*Data extract*:
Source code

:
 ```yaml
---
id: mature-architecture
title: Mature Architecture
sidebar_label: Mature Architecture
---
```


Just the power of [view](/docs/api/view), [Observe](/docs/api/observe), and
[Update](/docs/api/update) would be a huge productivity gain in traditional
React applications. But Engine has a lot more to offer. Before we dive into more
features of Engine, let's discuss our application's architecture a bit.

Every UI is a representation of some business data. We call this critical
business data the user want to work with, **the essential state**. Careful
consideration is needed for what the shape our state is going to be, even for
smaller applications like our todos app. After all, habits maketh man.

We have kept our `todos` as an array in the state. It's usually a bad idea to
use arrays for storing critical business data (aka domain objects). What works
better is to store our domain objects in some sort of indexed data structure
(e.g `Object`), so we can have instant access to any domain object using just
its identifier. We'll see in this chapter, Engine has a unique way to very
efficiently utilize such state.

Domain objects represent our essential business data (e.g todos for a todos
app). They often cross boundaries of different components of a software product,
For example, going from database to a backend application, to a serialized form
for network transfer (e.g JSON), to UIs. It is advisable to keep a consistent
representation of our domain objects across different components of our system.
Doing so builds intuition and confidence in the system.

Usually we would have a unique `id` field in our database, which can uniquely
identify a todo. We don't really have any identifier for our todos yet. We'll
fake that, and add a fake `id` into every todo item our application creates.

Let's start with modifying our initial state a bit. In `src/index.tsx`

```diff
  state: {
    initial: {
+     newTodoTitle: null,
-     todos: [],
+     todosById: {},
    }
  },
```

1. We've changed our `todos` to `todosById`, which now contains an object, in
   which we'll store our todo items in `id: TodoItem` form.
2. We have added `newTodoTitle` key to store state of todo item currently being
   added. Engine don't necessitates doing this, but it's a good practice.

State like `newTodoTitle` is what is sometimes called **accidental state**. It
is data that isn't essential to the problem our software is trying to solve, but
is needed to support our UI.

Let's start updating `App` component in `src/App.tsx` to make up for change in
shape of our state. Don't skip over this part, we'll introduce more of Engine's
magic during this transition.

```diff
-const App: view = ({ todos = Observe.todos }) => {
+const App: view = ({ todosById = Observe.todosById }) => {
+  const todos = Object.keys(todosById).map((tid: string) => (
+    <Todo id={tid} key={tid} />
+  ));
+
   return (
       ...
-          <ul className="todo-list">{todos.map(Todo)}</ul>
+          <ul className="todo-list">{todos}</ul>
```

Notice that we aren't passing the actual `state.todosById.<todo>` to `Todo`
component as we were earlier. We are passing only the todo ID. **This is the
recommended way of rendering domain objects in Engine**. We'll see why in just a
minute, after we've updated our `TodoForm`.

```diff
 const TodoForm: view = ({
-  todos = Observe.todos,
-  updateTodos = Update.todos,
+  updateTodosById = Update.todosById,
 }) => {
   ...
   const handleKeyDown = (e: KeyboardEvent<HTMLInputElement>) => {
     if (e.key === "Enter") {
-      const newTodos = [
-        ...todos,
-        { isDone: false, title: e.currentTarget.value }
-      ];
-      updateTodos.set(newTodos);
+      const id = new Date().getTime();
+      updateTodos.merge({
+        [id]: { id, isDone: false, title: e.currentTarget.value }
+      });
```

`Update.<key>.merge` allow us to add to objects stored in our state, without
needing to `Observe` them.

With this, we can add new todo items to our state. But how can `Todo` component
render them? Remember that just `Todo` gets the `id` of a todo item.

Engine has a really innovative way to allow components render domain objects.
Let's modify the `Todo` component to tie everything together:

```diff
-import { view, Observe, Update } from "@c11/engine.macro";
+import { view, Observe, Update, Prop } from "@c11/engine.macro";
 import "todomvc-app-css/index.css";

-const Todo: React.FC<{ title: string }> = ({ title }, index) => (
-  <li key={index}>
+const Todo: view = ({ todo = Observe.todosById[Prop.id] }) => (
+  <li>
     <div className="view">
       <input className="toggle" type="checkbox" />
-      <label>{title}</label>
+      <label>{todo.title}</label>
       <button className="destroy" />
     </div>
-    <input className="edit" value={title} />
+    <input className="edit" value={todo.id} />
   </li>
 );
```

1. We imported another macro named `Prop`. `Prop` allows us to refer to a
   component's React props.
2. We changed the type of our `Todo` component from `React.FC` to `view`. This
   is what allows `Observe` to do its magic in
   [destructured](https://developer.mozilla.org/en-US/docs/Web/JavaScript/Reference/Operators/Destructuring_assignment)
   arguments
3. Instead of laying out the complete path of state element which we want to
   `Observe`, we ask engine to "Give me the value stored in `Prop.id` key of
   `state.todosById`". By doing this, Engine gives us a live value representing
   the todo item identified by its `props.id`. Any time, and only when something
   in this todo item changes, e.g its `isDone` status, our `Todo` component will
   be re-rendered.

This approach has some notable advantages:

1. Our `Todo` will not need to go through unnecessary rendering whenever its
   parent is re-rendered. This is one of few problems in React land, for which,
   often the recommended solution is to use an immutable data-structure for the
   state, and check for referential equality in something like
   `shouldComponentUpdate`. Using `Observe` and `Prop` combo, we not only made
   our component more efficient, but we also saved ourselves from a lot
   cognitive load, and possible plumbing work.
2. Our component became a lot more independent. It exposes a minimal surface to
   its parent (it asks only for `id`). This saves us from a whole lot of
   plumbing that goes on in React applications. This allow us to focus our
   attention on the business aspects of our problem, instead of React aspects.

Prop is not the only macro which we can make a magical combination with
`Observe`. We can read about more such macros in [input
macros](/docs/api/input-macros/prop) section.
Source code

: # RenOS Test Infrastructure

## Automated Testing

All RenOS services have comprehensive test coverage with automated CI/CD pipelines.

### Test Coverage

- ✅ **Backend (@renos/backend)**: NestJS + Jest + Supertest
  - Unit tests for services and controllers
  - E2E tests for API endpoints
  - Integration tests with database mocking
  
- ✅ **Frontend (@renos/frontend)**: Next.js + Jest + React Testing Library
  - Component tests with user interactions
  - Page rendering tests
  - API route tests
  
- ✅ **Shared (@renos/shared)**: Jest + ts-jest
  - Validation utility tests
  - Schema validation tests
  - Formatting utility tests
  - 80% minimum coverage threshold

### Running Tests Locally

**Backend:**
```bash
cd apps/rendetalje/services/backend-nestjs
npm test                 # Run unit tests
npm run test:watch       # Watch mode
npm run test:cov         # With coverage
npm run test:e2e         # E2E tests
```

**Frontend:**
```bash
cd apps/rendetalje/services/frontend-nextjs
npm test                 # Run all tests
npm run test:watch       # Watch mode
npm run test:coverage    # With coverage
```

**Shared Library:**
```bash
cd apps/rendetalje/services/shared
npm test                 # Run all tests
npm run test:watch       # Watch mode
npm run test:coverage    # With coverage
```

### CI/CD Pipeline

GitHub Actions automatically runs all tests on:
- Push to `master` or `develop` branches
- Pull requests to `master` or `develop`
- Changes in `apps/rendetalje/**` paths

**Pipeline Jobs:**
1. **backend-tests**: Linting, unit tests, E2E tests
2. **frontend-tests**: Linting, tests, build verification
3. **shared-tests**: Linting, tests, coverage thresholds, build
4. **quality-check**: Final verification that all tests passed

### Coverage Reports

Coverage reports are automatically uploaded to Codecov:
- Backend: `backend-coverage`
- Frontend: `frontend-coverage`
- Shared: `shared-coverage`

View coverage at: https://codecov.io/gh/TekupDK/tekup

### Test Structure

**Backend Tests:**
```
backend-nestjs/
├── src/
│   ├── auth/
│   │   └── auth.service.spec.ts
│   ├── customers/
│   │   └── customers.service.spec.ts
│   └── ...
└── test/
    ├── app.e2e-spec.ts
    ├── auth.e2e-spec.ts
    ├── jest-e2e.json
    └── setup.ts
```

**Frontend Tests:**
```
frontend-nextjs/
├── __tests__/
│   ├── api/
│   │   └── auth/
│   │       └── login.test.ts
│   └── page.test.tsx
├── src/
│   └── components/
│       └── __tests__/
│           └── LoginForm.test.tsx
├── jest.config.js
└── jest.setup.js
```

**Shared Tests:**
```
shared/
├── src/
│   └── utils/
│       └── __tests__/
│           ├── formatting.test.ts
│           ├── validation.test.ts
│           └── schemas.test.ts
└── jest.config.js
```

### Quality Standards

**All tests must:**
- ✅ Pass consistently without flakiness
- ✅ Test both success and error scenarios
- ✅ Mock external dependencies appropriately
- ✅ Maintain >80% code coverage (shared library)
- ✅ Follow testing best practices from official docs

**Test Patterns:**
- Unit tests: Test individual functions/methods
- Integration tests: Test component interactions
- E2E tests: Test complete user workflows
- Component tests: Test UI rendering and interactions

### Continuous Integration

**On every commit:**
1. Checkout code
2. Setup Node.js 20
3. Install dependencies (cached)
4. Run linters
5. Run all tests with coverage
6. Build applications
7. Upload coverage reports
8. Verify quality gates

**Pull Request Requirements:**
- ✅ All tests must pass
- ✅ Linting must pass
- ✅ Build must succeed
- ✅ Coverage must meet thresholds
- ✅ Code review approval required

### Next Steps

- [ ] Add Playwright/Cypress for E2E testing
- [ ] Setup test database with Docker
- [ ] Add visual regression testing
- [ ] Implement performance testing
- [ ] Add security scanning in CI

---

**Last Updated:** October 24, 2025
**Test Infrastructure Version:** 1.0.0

*Task*: For the string "software", go through the entries above and copy each line where it occurs.

*Reply*:
app). They often cross boundaries of different components of a software product,
is data that isn't essential to the problem our software is trying to solve, but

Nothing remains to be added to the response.